La chiave migliore per leggere Atlas, il nuovo album dei Real Estate, l'ho trovata dentro la seconda canzone del disco, Past Lives:
"This is not the same place I used to know / But it still has that same old sound".
È andata proprio così. Nella terza prova della band del New Jersey mi è sembrato di ritrovare quasi tutto quello che mi aveva fatto amare il loro precedente Days in maniera viscerale e a un livello che in questi anni di consumi istantanei di dischi non succede spesso. Eppure questa volta non mi è riuscito di provare lo stesso entusiasmo.
Il suono è quello che già conoscevo ma il luogo non è più familiare.
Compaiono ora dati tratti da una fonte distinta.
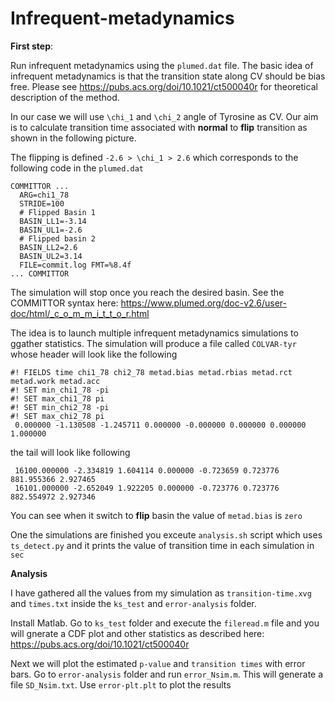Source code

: # Infrequent-metadynamics

**First step**:

Run infrequent metadynamics using the `plumed.dat` file. The basic idea of infrequent metadynamics is that the transition state along CV should be bias free. Please see https://pubs.acs.org/doi/10.1021/ct500040r for theoretical description of the method.

In our case we will use `\chi_1` and `\chi_2` angle of Tyrosine as CV. Our aim is to calculate transition time associated with **normal** to **flip** transition as shown in the following picture.

The flipping is defined `-2.6 > \chi_1 > 2.6` which corresponds to the following code in the `plumed.dat`   

```
COMMITTOR ...
  ARG=chi1_78
  STRIDE=100
  # Flipped Basin 1
  BASIN_LL1=-3.14
  BASIN_UL1=-2.6
  # Flipped basin 2
  BASIN_LL2=2.6
  BASIN_UL2=3.14
  FILE=commit.log FMT=%8.4f
... COMMITTOR
```
The simulation will stop once you reach the desired basin. See the COMMITTOR syntax here: https://www.plumed.org/doc-v2.6/user-doc/html/_c_o_m_m_i_t_t_o_r.html

The idea is to launch multiple infrequent metadynamics simulations to ggather statistics. The simulation will produce a file called `COLVAR-tyr` whose header will look like the following

```
#! FIELDS time chi1_78 chi2_78 metad.bias metad.rbias metad.rct metad.work metad.acc
#! SET min_chi1_78 -pi
#! SET max_chi1_78 pi
#! SET min_chi2_78 -pi
#! SET max_chi2_78 pi
 0.000000 -1.130508 -1.245711 0.000000 -0.000000 0.000000 0.000000 1.000000
```
the tail will look like following

```
 16100.000000 -2.334819 1.604114 0.000000 -0.723659 0.723776 881.955366 2.927465
 16101.000000 -2.652049 1.922205 0.000000 -0.723776 0.723776 882.554972 2.927346
```

You can see when it switch to **flip** basin the value of `metad.bias` is `zero`

One the simulations are finished you exceute `analysis.sh` script which uses `ts_detect.py` and it prints the value of transition time in each simulation in `sec`

**Analysis**

I have gathered all the values from my simulation as `transition-time.xvg` and `times.txt` inside the `ks_test` and `error-analysis` folder.

Install Matlab. Go to `ks_test` folder and execute the `fileread.m` file and you will gnerate a CDF plot and other statistics as described here: https://pubs.acs.org/doi/10.1021/ct500040r

Next we will plot the estimated `p-value` and `transition times` with error bars. Go to `error-analysis` folder and run `error_Nsim.m`. This will generate a file `SD_Nsim.txt`. Use `error-plt.plt` to plot the results





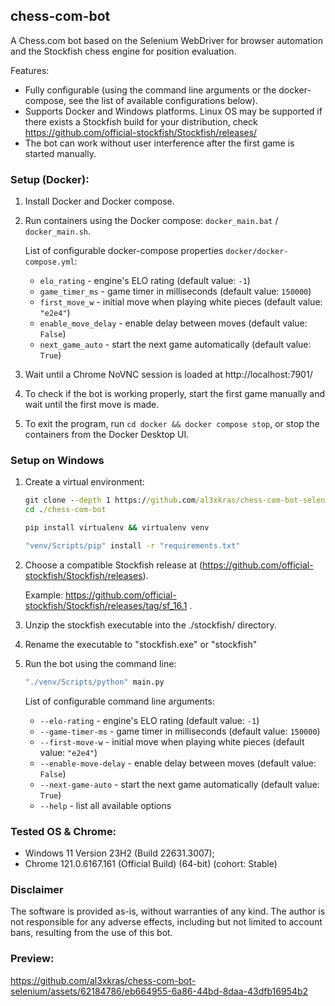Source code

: ## chess-com-bot

A Chess.com bot based on the Selenium WebDriver for browser automation and the Stockfish chess engine for position evaluation.

Features:

- Fully configurable (using the command line arguments or the docker-compose, see the list of available configurations below).
- Supports Docker and Windows platforms. Linux OS may be supported if there exists a Stockfish build for your distribution, check https://github.com/official-stockfish/Stockfish/releases/
- The bot can work without user interference after the first game is started manually.

### Setup (Docker):

1. Install Docker and Docker compose. 
2. Run containers using the Docker compose: `docker_main.bat` / `docker_main.sh`.

   List of configurable docker-compose properties `docker/docker-compose.yml`:
   - `elo_rating` - engine's ELO rating (default value: `-1`)
   - `game_timer_ms` - game timer in milliseconds (default value: `150000`)
   - `first_move_w` - initial move when playing white pieces (default value: `"e2e4"`)
   - `enable_move_delay` - enable delay between moves (default value: `False`)
   - `next_game_auto` - start the next game automatically (default value: `True`)
4. Wait until a Chrome NoVNC session is loaded at http://localhost:7901/
5. To check if the bot is working properly, start the first game manually and wait until the first move is made.
6. To exit the program, run ```cd docker && docker compose stop```, or stop the containers from the Docker Desktop UI.

### Setup on Windows

1. Create a virtual environment:
   ```cmd
   git clone --depth 1 https://github.com/al3xkras/chess-com-bot-selenium chess-com-bot 
   cd ./chess-com-bot
   ```
   
   ```cmd
   pip install virtualenv && virtualenv venv
   ```
   
   ```cmd
   "venv/Scripts/pip" install -r "requirements.txt"
   ```

2. Choose a compatible Stockfish release at
   (https://github.com/official-stockfish/Stockfish/releases).
   
   Example: https://github.com/official-stockfish/Stockfish/releases/tag/sf_16.1 .


3. Unzip the stockfish executable into the ./stockfish/ directory.


4. Rename the executable to "stockfish.exe" or "stockfish"


5. Run the bot using the command line:
   ```cmd
   "./venv/Scripts/python" main.py
   ```

   List of configurable command line arguments:
   - `--elo-rating` - engine's ELO rating (default value: `-1`)
   - `--game-timer-ms` - game timer in milliseconds (default value: `150000`)
   - `--first-move-w` - initial move when playing white pieces (default value: `"e2e4"`)
   - `--enable-move-delay` - enable delay between moves (default value: `False`)
   - `--next-game-auto` - start the next game automatically (default value: `True`)
   - `--help` - list all available options
   

### Tested OS & Chrome:

- Windows 11 Version 23H2 (Build 22631.3007); 
- Chrome 121.0.6167.161 (Official Build) (64-bit) (cohort: Stable)

### Disclaimer

The software is provided as-is, without warranties of any kind. The author is not responsible for any adverse effects, including but not limited to account bans, resulting from the use of this bot.

### Preview:

https://github.com/al3xkras/chess-com-bot-selenium/assets/62184786/eb664955-6a86-44bd-8daa-43dfb16954b2
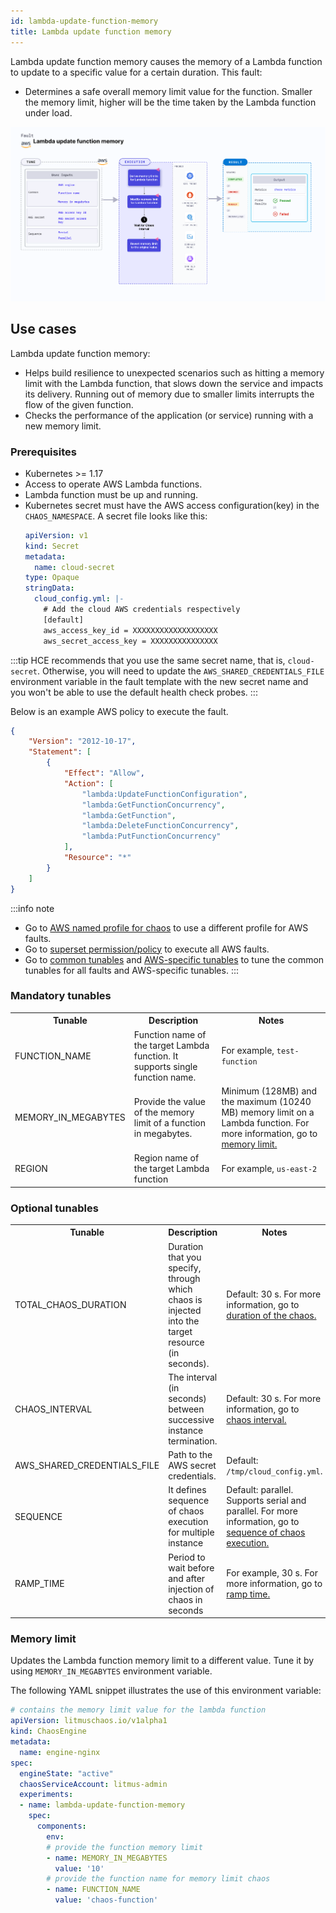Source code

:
 ```yaml
---
id: lambda-update-function-memory
title: Lambda update function memory
---
```

Lambda update function memory causes the memory of a Lambda function to update to a specific value for a certain duration. This fault:
- Determines a safe overall memory limit value for the function. Smaller the memory limit, higher will be the time taken by the Lambda function under load.


![Lambda Update Function Memory](./static/images/lambda-update-function-memory.png)

## Use cases
Lambda update function memory:
- Helps build resilience to unexpected scenarios such as hitting a memory limit with the Lambda function, that slows down the service and impacts its delivery. Running out of memory due to smaller limits interrupts the flow of the given function.
- Checks the performance of the application (or service) running with a new memory limit.

### Prerequisites
- Kubernetes >= 1.17
- Access to operate AWS Lambda functions.
- Lambda function must be up and running.
- Kubernetes secret must have the AWS access configuration(key) in the `CHAOS_NAMESPACE`. A secret file looks like this:
  ```yaml
  apiVersion: v1
  kind: Secret
  metadata:
    name: cloud-secret
  type: Opaque
  stringData:
    cloud_config.yml: |-
      # Add the cloud AWS credentials respectively
      [default]
      aws_access_key_id = XXXXXXXXXXXXXXXXXXX
      aws_secret_access_key = XXXXXXXXXXXXXXX
  ```

:::tip
HCE recommends that you use the same secret name, that is, `cloud-secret`. Otherwise, you will need to update the `AWS_SHARED_CREDENTIALS_FILE` environment variable in the fault template with the new secret name and you won't be able to use the default health check probes. 
:::

Below is an example AWS policy to execute the fault.

```json
{
    "Version": "2012-10-17",
    "Statement": [
        {
            "Effect": "Allow",
            "Action": [
                "lambda:UpdateFunctionConfiguration",
                "lambda:GetFunctionConcurrency",
                "lambda:GetFunction",
                "lambda:DeleteFunctionConcurrency",
                "lambda:PutFunctionConcurrency"
            ],
            "Resource": "*"
        }
    ]
}
```

:::info note
- Go to [AWS named profile for chaos](./security-configurations/aws-switch-profile.md) to use a different profile for AWS faults.
- Go to [superset permission/policy](./security-configurations/policy-for-all-aws-faults.md) to execute all AWS faults.
- Go to [common tunables](/docs/chaos-engineering/chaos-faults/common-tunables-for-all-faults.md) and [AWS-specific tunables](./aws-fault-tunables.md) to tune the common tunables for all faults and AWS-specific tunables.
:::

### Mandatory tunables
  <table>
      <tr>
        <th> Tunable </th>
        <th> Description </th>
        <th> Notes </th>
      </tr>
      <tr>
        <td> FUNCTION_NAME </td>
        <td> Function name of the target Lambda function. It supports single function name.</td>
        <td> For example, <code>test-function</code> </td>
      </tr>
      <tr>
        <td> MEMORY_IN_MEGABYTES </td>
        <td> Provide the value of the memory limit of a function in megabytes.</td>
        <td> Minimum (128MB) and the maximum (10240 MB) memory limit on a Lambda function. For more information, go to <a href="#memory-limit"> memory limit.</a></td>
      </tr>
      <tr>
        <td> REGION </td>
        <td> Region name of the target Lambda function</td>
        <td> For example, <code>us-east-2</code> </td>
      </tr>
    </table>

### Optional tunables
  <table>
      <tr>
        <th> Tunable </th>
        <th> Description </th>
        <th> Notes </th>
      </tr>
      <tr>
        <td> TOTAL_CHAOS_DURATION </td>
        <td> Duration that you specify, through which chaos is injected into the target resource (in seconds). </td>
        <td> Default: 30 s. For more information, go to <a href="/docs/chaos-engineering/chaos-faults/common-tunables-for-all-faults#duration-of-the-chaos"> duration of the chaos. </a></td>
      </tr>
      <tr>
        <td> CHAOS_INTERVAL </td>
        <td> The interval (in seconds) between successive instance termination.</td>
        <td> Default: 30 s. For more information, go to <a href="/docs/chaos-engineering/chaos-faults/common-tunables-for-all-faults#chaos-interval"> chaos interval.</a></td>
      </tr>
      <tr>
            <td> AWS_SHARED_CREDENTIALS_FILE </td>
            <td> Path to the AWS secret credentials. </td>
            <td> Default: <code>/tmp/cloud_config.yml</code>. </td>
        </tr>
      <tr>
        <td> SEQUENCE </td>
        <td> It defines sequence of chaos execution for multiple instance</td>
        <td> Default: parallel. Supports serial and parallel. For more information, go to <a href="/docs/chaos-engineering/chaos-faults/common-tunables-for-all-faults#sequence-of-chaos-execution"> sequence of chaos execution.</a></td>
      </tr>
      <tr>
        <td> RAMP_TIME </td>
        <td> Period to wait before and after injection of chaos in seconds </td>
        <td> For example, 30 s. For more information, go to <a href="/docs/chaos-engineering/chaos-faults/common-tunables-for-all-faults#ramp-time"> ramp time. </a></td>
      </tr>
    </table>


### Memory limit

Updates the Lambda function memory limit to a different value. Tune it by using `MEMORY_IN_MEGABYTES` environment variable.

The following YAML snippet illustrates the use of this environment variable:

[embedmd]:# (./static/manifests/lambda-update-function-memory/function-memory.yaml yaml)
```yaml
# contains the memory limit value for the lambda function
apiVersion: litmuschaos.io/v1alpha1
kind: ChaosEngine
metadata:
  name: engine-nginx
spec:
  engineState: "active"
  chaosServiceAccount: litmus-admin
  experiments:
  - name: lambda-update-function-memory
    spec:
      components:
        env:
        # provide the function memory limit
        - name: MEMORY_IN_MEGABYTES
          value: '10'
        # provide the function name for memory limit chaos
        - name: FUNCTION_NAME
          value: 'chaos-function'
```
Le pigre jangling guitars di Matt Mondanile che scintillano, la voce sempre morbidissima di Martin Courtney, il passo sicuro della sezione ritmica di Alex Bleeker e Jackson Pollis: è tutto ancora qui, dove lo avevo lasciato. Ma le canzoni mi scivolano soltanto addosso, gradevoli e cullanti, e poi? In fondo alla scaletta ne ricordo poche: il bel singolo Talking Backwards, la già citata Past Lives, la tristissima e conclusiva Navigator.
Pitchfork, che pure parla bene del disco, ha sintetizzato un'immagine che calza alla perfezione: «The once-ideal pool party band has turned to soundtracking the cleanup: everyone's gone, the sky's threatening rain, there are cigarette butts floating in the pool, and we've all gotta work tomorrow».
Quell'idea di sospensione e leggerezza che la musica dei Real Estate mi ha sempre trasmesso ha preso ora una sfumatura più opaca. Il disco si chiude con l'immagine di qualcuno che "resta a fissare le ombre", ma non suona più come l'andare alla deriva nei pomeriggi della provincia in cui mi riconoscevo. Nel giro di mezza strofa comincia già a fare mattina, ci sono lancette di orologio che non si fermano, sembrano delle mani e i Real Estate cantano di non sapere più dove se ne sono volati i giorni. Giorni. Days.